Plain-text document sources »
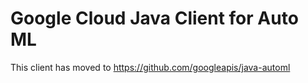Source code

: # Google Cloud Java Client for Auto ML

This client has moved to https://github.com/googleapis/java-automl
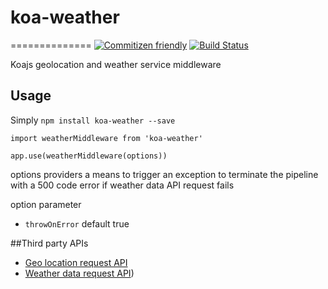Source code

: # koa-weather
==============
[![Commitizen friendly](https://img.shields.io/badge/commitizen-friendly-brightgreen.svg)](http://commitizen.github.io/cz-cli/)
[![Build Status](https://travis-ci.org/theslyone/koa-weather.svg?branch=master)](https://travis-ci.org/theslyone/koa-weather)

Koajs geo­location and weather service middleware

## Usage
Simply `npm install koa-weather --save`

`import weatherMiddleware from 'koa-weather'`

`app.use(weatherMiddleware(options))`

options providers a means to trigger an exception to terminate the pipeline with a 500 code error if weather data API request fails

option parameter
* `throwOnError` default true

##Third party APIs
* [Geo location request API](http://ip­api.com)
* [Weather data request API](http://openweathermap.org/api))
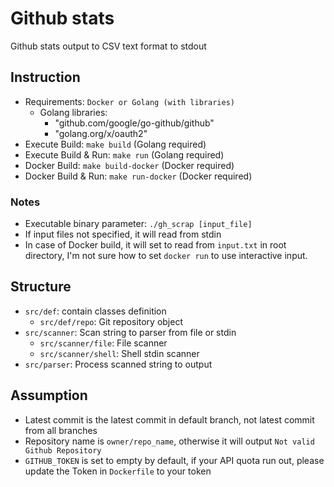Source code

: # Github stats

Github stats output to CSV text format to stdout

## Instruction
- Requirements: `Docker or Golang (with libraries)`
  - Golang libraries:
    - "github.com/google/go-github/github"
	- "golang.org/x/oauth2"
- Execute Build: `make build` (Golang required)
- Execute Build & Run: `make run` (Golang required)
- Docker Build: `make build-docker` (Docker required)
- Docker Build & Run: `make run-docker` (Docker required)

### Notes
- Executable binary parameter: `./gh_scrap [input_file]`
- If input files not specified, it will read from stdin
- In case of Docker build, it will set to read from `input.txt` in root directory, I'm not sure how to set `docker run` to use interactive input.

## Structure
- `src/def`: contain classes definition
  - `src/def/repo`: Git repository object
- `src/scanner`: Scan string to parser from file or stdin
    - `src/scanner/file`: File scanner
    - `src/scanner/shell`: Shell stdin scanner
- `src/parser`: Process scanned string to output

## Assumption
- Latest commit is the latest commit in default branch, not latest commit from all branches
- Repository name is `owner/repo_name`, otherwise it will output `Not valid Github Repository`
- `GITHUB_TOKEN` is set to empty by default, if your API quota run out, please update the Token in `Dockerfile` to your token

What you have to do »
Print all of the data exactly, and do not carry over any pictures.

Answer for the task »
Source code

: # Google Cloud Java Client for Auto ML

This client has moved to https://github.com/googleapis/java-automl
Source code

: # koa-weather
==============
[![Commitizen friendly](https://img.shields.io/badge/commitizen-friendly-brightgreen.svg)](http://commitizen.github.io/cz-cli/)
[![Build Status](https://travis-ci.org/theslyone/koa-weather.svg?branch=master)](https://travis-ci.org/theslyone/koa-weather)

Koajs geo­location and weather service middleware

## Usage
Simply `npm install koa-weather --save`

`import weatherMiddleware from 'koa-weather'`

`app.use(weatherMiddleware(options))`

options providers a means to trigger an exception to terminate the pipeline with a 500 code error if weather data API request fails

option parameter
* `throwOnError` default true

##Third party APIs
* [Geo location request API](http://ip­api.com)
* [Weather data request API](http://openweathermap.org/api))
Source code

: # Github stats

Github stats output to CSV text format to stdout

## Instruction
- Requirements: `Docker or Golang (with libraries)`
  - Golang libraries:
    - "github.com/google/go-github/github"
	- "golang.org/x/oauth2"
- Execute Build: `make build` (Golang required)
- Execute Build & Run: `make run` (Golang required)
- Docker Build: `make build-docker` (Docker required)
- Docker Build & Run: `make run-docker` (Docker required)

### Notes
- Executable binary parameter: `./gh_scrap [input_file]`
- If input files not specified, it will read from stdin
- In case of Docker build, it will set to read from `input.txt` in root directory, I'm not sure how to set `docker run` to use interactive input.

## Structure
- `src/def`: contain classes definition
  - `src/def/repo`: Git repository object
- `src/scanner`: Scan string to parser from file or stdin
    - `src/scanner/file`: File scanner
    - `src/scanner/shell`: Shell stdin scanner
- `src/parser`: Process scanned string to output

## Assumption
- Latest commit is the latest commit in default branch, not latest commit from all branches
- Repository name is `owner/repo_name`, otherwise it will output `Not valid Github Repository`
- `GITHUB_TOKEN` is set to empty by default, if your API quota run out, please update the Token in `Dockerfile` to your token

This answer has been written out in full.